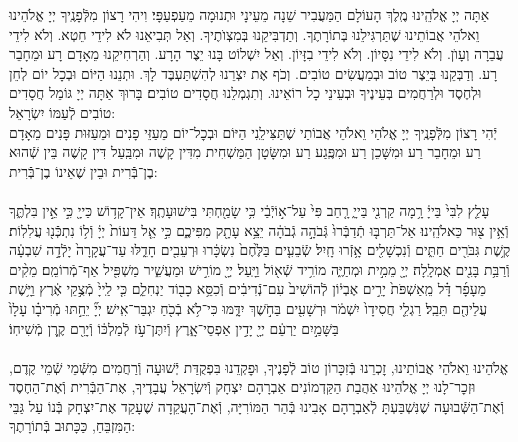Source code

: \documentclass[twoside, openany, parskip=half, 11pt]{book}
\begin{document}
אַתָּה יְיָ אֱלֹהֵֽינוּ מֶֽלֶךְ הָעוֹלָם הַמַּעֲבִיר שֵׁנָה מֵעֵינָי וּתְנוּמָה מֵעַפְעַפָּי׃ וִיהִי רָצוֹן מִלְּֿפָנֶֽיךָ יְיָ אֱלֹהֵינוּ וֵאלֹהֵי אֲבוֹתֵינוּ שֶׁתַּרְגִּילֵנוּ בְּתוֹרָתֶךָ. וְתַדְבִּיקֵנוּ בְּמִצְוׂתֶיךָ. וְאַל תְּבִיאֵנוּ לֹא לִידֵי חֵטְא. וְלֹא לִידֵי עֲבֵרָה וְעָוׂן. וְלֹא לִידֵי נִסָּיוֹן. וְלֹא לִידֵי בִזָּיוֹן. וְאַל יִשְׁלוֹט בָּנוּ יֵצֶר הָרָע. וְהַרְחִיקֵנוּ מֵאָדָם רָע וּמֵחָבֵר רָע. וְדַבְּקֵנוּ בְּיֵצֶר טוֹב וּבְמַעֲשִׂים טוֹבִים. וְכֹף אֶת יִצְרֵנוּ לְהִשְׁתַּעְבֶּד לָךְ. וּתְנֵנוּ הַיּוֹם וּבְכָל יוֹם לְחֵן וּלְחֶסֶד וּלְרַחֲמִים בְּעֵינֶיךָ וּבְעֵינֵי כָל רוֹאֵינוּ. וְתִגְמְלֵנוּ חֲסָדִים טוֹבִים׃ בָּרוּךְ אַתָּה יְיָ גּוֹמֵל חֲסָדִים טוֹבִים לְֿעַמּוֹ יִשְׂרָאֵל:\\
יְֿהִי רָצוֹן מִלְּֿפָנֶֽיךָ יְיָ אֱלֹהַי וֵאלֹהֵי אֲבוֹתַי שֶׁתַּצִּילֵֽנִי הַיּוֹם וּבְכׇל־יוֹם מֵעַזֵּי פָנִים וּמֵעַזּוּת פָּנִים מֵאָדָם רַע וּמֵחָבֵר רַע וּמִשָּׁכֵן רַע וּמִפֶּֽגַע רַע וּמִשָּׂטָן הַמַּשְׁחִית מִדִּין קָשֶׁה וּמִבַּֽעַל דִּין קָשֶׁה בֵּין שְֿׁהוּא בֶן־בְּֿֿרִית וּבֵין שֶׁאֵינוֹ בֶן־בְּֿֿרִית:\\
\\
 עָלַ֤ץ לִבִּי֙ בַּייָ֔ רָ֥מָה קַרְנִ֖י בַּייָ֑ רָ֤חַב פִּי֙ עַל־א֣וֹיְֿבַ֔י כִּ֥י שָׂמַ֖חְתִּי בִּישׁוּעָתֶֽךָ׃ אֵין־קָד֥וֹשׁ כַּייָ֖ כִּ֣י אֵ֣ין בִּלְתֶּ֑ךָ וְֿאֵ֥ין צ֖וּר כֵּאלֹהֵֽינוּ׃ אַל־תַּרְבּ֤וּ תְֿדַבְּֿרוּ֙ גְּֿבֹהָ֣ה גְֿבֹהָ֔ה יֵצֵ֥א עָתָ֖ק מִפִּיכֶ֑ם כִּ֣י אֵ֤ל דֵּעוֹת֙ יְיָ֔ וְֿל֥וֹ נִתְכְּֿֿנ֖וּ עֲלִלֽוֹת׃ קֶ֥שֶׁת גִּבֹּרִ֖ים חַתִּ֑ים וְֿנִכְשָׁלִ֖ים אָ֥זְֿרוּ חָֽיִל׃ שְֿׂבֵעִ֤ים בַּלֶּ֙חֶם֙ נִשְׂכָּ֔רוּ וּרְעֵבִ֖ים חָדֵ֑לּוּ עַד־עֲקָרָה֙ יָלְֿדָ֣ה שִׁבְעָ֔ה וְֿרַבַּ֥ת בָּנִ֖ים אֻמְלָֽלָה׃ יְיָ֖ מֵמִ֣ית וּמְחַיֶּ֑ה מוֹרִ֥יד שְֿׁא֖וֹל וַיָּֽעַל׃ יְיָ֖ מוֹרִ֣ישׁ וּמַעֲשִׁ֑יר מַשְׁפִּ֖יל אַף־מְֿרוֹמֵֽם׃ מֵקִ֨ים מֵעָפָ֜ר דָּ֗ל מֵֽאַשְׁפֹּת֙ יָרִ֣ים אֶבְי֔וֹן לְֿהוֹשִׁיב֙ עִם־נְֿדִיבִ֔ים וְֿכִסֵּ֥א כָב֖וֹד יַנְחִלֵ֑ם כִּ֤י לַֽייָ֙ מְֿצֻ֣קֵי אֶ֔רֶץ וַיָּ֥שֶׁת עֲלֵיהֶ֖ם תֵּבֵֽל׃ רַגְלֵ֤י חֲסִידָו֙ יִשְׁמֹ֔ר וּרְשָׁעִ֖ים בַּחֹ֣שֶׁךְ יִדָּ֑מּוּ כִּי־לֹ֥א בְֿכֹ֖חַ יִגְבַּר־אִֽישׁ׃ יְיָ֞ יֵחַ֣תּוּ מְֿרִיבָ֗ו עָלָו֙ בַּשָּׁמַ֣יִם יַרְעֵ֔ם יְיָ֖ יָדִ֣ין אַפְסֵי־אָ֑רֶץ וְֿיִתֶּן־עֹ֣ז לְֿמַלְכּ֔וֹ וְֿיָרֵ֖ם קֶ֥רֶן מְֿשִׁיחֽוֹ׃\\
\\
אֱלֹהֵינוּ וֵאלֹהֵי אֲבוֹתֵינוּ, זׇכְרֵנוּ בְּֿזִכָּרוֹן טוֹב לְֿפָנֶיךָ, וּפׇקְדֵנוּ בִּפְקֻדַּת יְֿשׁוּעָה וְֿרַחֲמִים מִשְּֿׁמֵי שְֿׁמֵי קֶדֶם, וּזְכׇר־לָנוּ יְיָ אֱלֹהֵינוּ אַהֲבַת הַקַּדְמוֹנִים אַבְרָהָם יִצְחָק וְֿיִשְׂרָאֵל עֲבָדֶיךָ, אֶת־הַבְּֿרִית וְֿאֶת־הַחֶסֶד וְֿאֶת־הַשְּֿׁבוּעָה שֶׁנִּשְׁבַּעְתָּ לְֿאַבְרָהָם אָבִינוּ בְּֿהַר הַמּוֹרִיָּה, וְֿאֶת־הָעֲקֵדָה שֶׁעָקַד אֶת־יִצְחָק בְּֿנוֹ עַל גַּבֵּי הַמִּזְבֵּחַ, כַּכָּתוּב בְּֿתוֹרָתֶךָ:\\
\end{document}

• • •

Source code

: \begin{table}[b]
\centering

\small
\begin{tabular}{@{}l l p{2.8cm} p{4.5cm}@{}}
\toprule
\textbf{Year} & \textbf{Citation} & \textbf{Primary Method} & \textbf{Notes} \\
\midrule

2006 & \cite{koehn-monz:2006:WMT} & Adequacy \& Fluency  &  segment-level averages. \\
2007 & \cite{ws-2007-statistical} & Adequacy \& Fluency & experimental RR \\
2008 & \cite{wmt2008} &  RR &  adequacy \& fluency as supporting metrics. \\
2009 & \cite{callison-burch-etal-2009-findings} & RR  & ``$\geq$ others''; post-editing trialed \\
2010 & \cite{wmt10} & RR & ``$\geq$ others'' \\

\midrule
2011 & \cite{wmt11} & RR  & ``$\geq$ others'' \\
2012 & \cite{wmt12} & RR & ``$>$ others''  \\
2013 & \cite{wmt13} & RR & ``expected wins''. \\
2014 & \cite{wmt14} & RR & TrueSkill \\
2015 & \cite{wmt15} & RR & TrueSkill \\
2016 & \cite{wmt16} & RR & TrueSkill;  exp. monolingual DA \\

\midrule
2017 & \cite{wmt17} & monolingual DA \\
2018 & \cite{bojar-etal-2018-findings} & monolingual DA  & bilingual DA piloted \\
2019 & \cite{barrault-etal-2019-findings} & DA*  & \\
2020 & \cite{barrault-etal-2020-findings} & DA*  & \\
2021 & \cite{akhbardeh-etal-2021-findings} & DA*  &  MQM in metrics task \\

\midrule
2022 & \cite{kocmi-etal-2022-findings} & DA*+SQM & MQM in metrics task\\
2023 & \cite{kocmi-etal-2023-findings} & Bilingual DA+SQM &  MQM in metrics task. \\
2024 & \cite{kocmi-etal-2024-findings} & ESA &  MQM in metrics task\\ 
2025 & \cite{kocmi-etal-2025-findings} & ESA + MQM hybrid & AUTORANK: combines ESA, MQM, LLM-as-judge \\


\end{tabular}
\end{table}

• • •

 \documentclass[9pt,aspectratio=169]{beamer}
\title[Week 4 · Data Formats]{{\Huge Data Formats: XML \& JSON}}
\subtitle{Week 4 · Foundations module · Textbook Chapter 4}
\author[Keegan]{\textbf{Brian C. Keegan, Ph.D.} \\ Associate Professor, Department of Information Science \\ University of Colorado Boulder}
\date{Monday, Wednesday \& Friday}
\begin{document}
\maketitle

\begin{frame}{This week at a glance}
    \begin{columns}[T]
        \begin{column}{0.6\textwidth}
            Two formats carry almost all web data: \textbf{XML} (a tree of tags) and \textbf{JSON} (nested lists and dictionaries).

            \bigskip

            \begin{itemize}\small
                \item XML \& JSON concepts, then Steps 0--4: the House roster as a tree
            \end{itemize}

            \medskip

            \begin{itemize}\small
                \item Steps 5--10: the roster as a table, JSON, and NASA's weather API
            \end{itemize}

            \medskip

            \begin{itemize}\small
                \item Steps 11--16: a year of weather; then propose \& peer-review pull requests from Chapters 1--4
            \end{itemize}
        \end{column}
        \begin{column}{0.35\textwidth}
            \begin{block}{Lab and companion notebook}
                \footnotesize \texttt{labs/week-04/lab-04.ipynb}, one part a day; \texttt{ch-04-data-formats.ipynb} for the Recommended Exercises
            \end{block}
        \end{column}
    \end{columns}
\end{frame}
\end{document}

• • •

▶ WORK INSTRUCTION:
Reproduce each line from the records that contains the word "weather".

▶ COMPLETED EXERCISE:
                \item Steps 5--10: the roster as a table, JSON, and NASA's weather API
                \item Steps 11--16: a year of weather; then propose \& peer-review pull requests from Chapters 1--4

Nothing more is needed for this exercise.